▶ **TASK MATERIAL**

Content starts

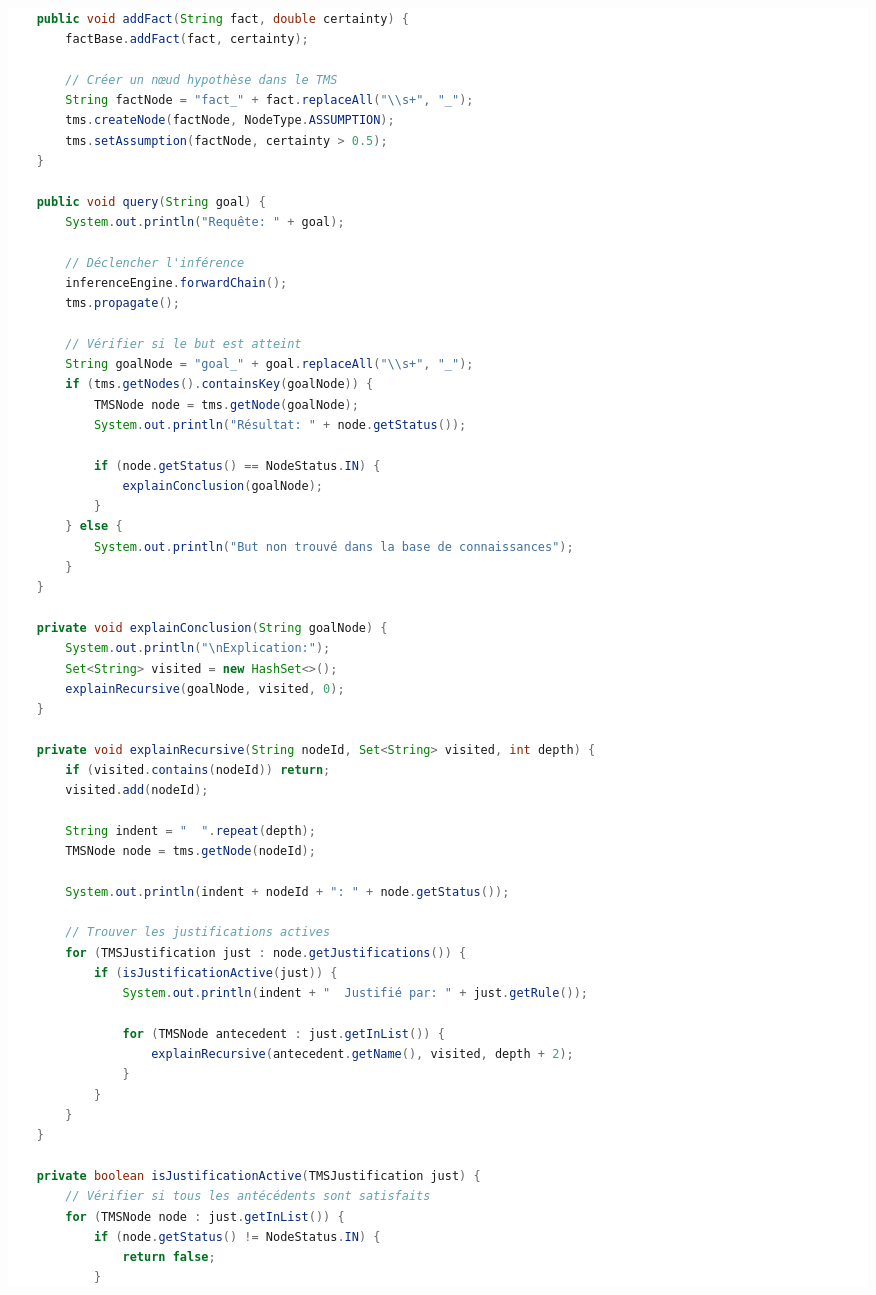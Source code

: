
 ```java
    public void addFact(String fact, double certainty) {
        factBase.addFact(fact, certainty);
        
        // Créer un nœud hypothèse dans le TMS
        String factNode = "fact_" + fact.replaceAll("\\s+", "_");
        tms.createNode(factNode, NodeType.ASSUMPTION);
        tms.setAssumption(factNode, certainty > 0.5);
    }
    
    public void query(String goal) {
        System.out.println("Requête: " + goal);
        
        // Déclencher l'inférence
        inferenceEngine.forwardChain();
        tms.propagate();
        
        // Vérifier si le but est atteint
        String goalNode = "goal_" + goal.replaceAll("\\s+", "_");
        if (tms.getNodes().containsKey(goalNode)) {
            TMSNode node = tms.getNode(goalNode);
            System.out.println("Résultat: " + node.getStatus());
            
            if (node.getStatus() == NodeStatus.IN) {
                explainConclusion(goalNode);
            }
        } else {
            System.out.println("But non trouvé dans la base de connaissances");
        }
    }
    
    private void explainConclusion(String goalNode) {
        System.out.println("\nExplication:");
        Set<String> visited = new HashSet<>();
        explainRecursive(goalNode, visited, 0);
    }
    
    private void explainRecursive(String nodeId, Set<String> visited, int depth) {
        if (visited.contains(nodeId)) return;
        visited.add(nodeId);
        
        String indent = "  ".repeat(depth);
        TMSNode node = tms.getNode(nodeId);
        
        System.out.println(indent + nodeId + ": " + node.getStatus());
        
        // Trouver les justifications actives
        for (TMSJustification just : node.getJustifications()) {
            if (isJustificationActive(just)) {
                System.out.println(indent + "  Justifié par: " + just.getRule());
                
                for (TMSNode antecedent : just.getInList()) {
                    explainRecursive(antecedent.getName(), visited, depth + 2);
                }
            }
        }
    }
    
    private boolean isJustificationActive(TMSJustification just) {
        // Vérifier si tous les antécédents sont satisfaits
        for (TMSNode node : just.getInList()) {
            if (node.getStatus() != NodeStatus.IN) {
                return false;
            }
```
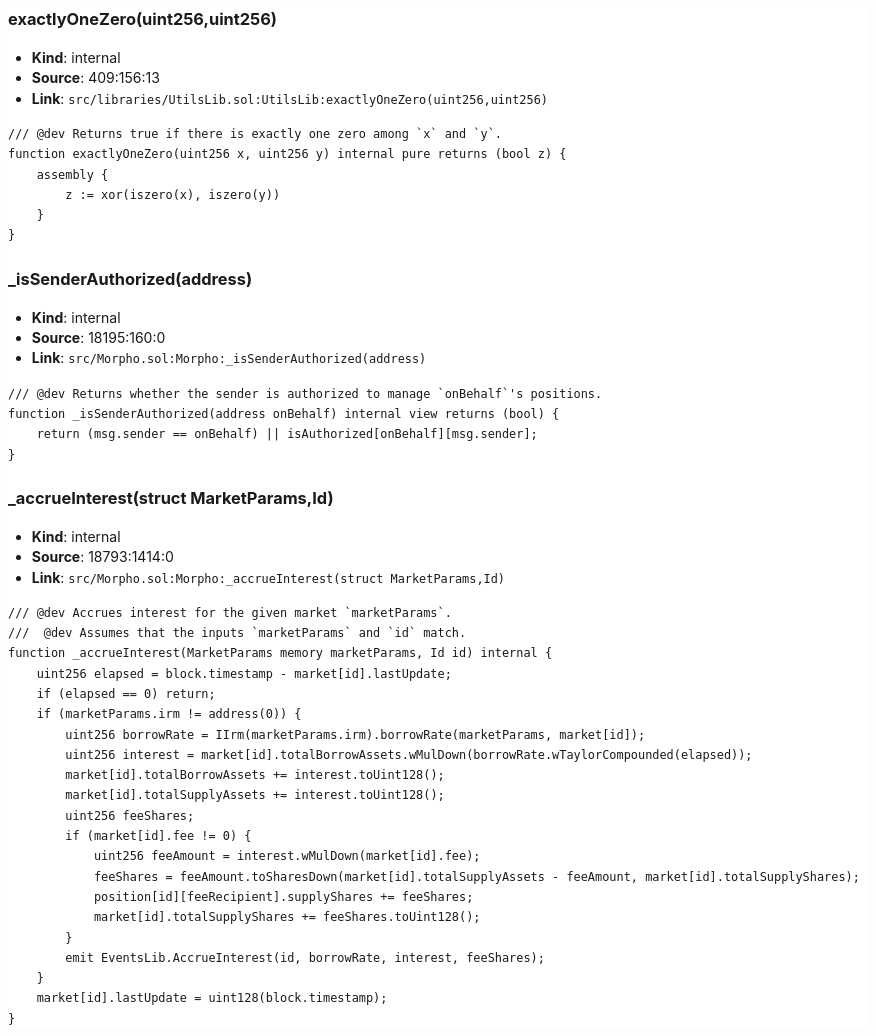 ### exactlyOneZero(uint256,uint256)

- **Kind**: internal
- **Source**: 409:156:13
- **Link**: `src/libraries/UtilsLib.sol:UtilsLib:exactlyOneZero(uint256,uint256)`

```solidity
/// @dev Returns true if there is exactly one zero among `x` and `y`.
function exactlyOneZero(uint256 x, uint256 y) internal pure returns (bool z) {
    assembly {
        z := xor(iszero(x), iszero(y))
    }
}
```

### _isSenderAuthorized(address)

- **Kind**: internal
- **Source**: 18195:160:0
- **Link**: `src/Morpho.sol:Morpho:_isSenderAuthorized(address)`

```solidity
/// @dev Returns whether the sender is authorized to manage `onBehalf`'s positions.
function _isSenderAuthorized(address onBehalf) internal view returns (bool) {
    return (msg.sender == onBehalf) || isAuthorized[onBehalf][msg.sender];
}
```

### _accrueInterest(struct MarketParams,Id)

- **Kind**: internal
- **Source**: 18793:1414:0
- **Link**: `src/Morpho.sol:Morpho:_accrueInterest(struct MarketParams,Id)`

```solidity
/// @dev Accrues interest for the given market `marketParams`.
///  @dev Assumes that the inputs `marketParams` and `id` match.
function _accrueInterest(MarketParams memory marketParams, Id id) internal {
    uint256 elapsed = block.timestamp - market[id].lastUpdate;
    if (elapsed == 0) return;
    if (marketParams.irm != address(0)) {
        uint256 borrowRate = IIrm(marketParams.irm).borrowRate(marketParams, market[id]);
        uint256 interest = market[id].totalBorrowAssets.wMulDown(borrowRate.wTaylorCompounded(elapsed));
        market[id].totalBorrowAssets += interest.toUint128();
        market[id].totalSupplyAssets += interest.toUint128();
        uint256 feeShares;
        if (market[id].fee != 0) {
            uint256 feeAmount = interest.wMulDown(market[id].fee);
            feeShares = feeAmount.toSharesDown(market[id].totalSupplyAssets - feeAmount, market[id].totalSupplyShares);
            position[id][feeRecipient].supplyShares += feeShares;
            market[id].totalSupplyShares += feeShares.toUint128();
        }
        emit EventsLib.AccrueInterest(id, borrowRate, interest, feeShares);
    }
    market[id].lastUpdate = uint128(block.timestamp);
}
```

Content ends

▶ **EXERCISE DESCRIPTION**
Within the records above, count the lines that include the string "block"; state the number and nothing else.

▶ **WRITTEN SOLUTION**
2